## Work instructions:
Would you show every line from the records that holds "mathbf"?

## Material shown:
◇ ◇ ◇ ◇ ◇
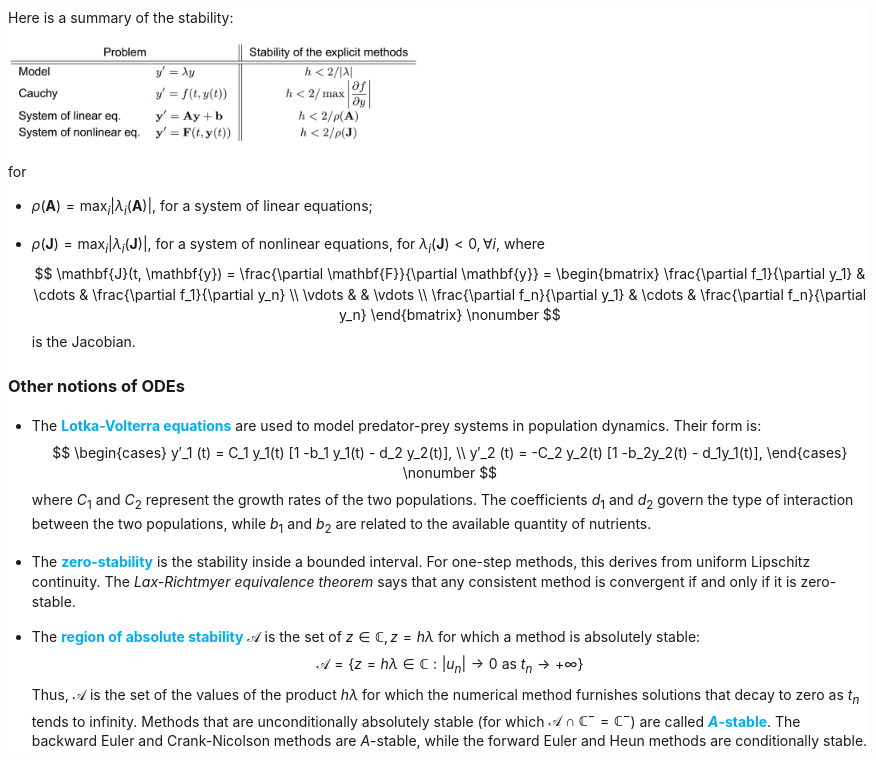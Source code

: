 Here is a summary of the stability:

<img src=".images/Numerical_Analysis_Notes_11/image-20200307194515370.png" alt="image-20200307194515370" style="zoom:40%;" />

for

- $ρ(\mathbf{A}) = \max_i |λ_i(\mathbf{A})|$, for a system of linear equations;

- $ρ(\mathbf{J}) = \max_i |λ_i(\mathbf{J})|$, for a system of nonlinear equations, for $λ_i(\mathbf{J}) < 0, \forall i$, where
  $$
  \mathbf{J}(t, \mathbf{y}) = \frac{\partial \mathbf{F}}{\partial \mathbf{y}} = \begin{bmatrix}
  \frac{\partial f_1}{\partial y_1} & \cdots & \frac{\partial f_1}{\partial y_n} \\
  \vdots & & \vdots \\
  \frac{\partial f_n}{\partial y_1} & \cdots & \frac{\partial f_n}{\partial y_n}
  \end{bmatrix}
  \nonumber
  $$
  is the Jacobian.

### Other notions of ODEs

- The **<font color=#00ADEF>Lotka-Volterra equations</font>** are used to model predator-prey systems in population dynamics. Their form is:
  $$
  \begin{cases}
  y′_1 (t) = C_1 y_1(t) [1 -b_1 y_1(t) - d_2 y_2(t)], \\
  y′_2 (t) = -C_2 y_2(t) [1 -b_2y_2(t) - d_1y_1(t)],
  \end{cases}
  \nonumber
  $$
  where $C_1$ and $C_2$ represent the growth rates of the two populations. The coefficients $d_1$ and $d_2$ govern the type of interaction between the two populations, while $b_1$ and $b_2$ are related to the available quantity of nutrients.

- The **<font color=#00ADEF>zero-stability</font>** is the stability inside a bounded interval. For one-step methods, this derives from uniform Lipschitz continuity. The *Lax-Richtmyer equivalence theorem* says that any consistent method is convergent if and only if it is zero-stable.

- The **<font color=#00ADEF>region of absolute stability</font>** $\mathcal A$ is the set of $z \in \mathbb C, z = h \lambda$ for which a method is absolutely stable:
  $$
  \mathcal A = \{z = h\lambda \in \mathbb C: |u_n| \to 0 \text{ as } t_n \to +\infty \}
  \nonumber
  $$
  Thus, $\mathcal A$ is the set of the values of the product $h\lambda$ for which the numerical method furnishes solutions that decay to zero as $t_n$ tends to infinity. Methods that are unconditionally absolutely stable (for which $\mathcal A \cap \mathbb C^- = \mathbb C^-$) are called **<font color=#00ADEF>$A$-stable</font>**. The backward Euler and Crank-Nicolson methods are $A$-stable, while the forward Euler and Heun methods are conditionally stable.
◇ ◇ ◇ ◇ ◇
## Solution for this task:
- $ρ(\mathbf{A}) = \max_i |λ_i(\mathbf{A})|$, for a system of linear equations;
- $ρ(\mathbf{J}) = \max_i |λ_i(\mathbf{J})|$, for a system of nonlinear equations, for $λ_i(\mathbf{J}) < 0, \forall i$, where
  \mathbf{J}(t, \mathbf{y}) = \frac{\partial \mathbf{F}}{\partial \mathbf{y}} = \begin{bmatrix}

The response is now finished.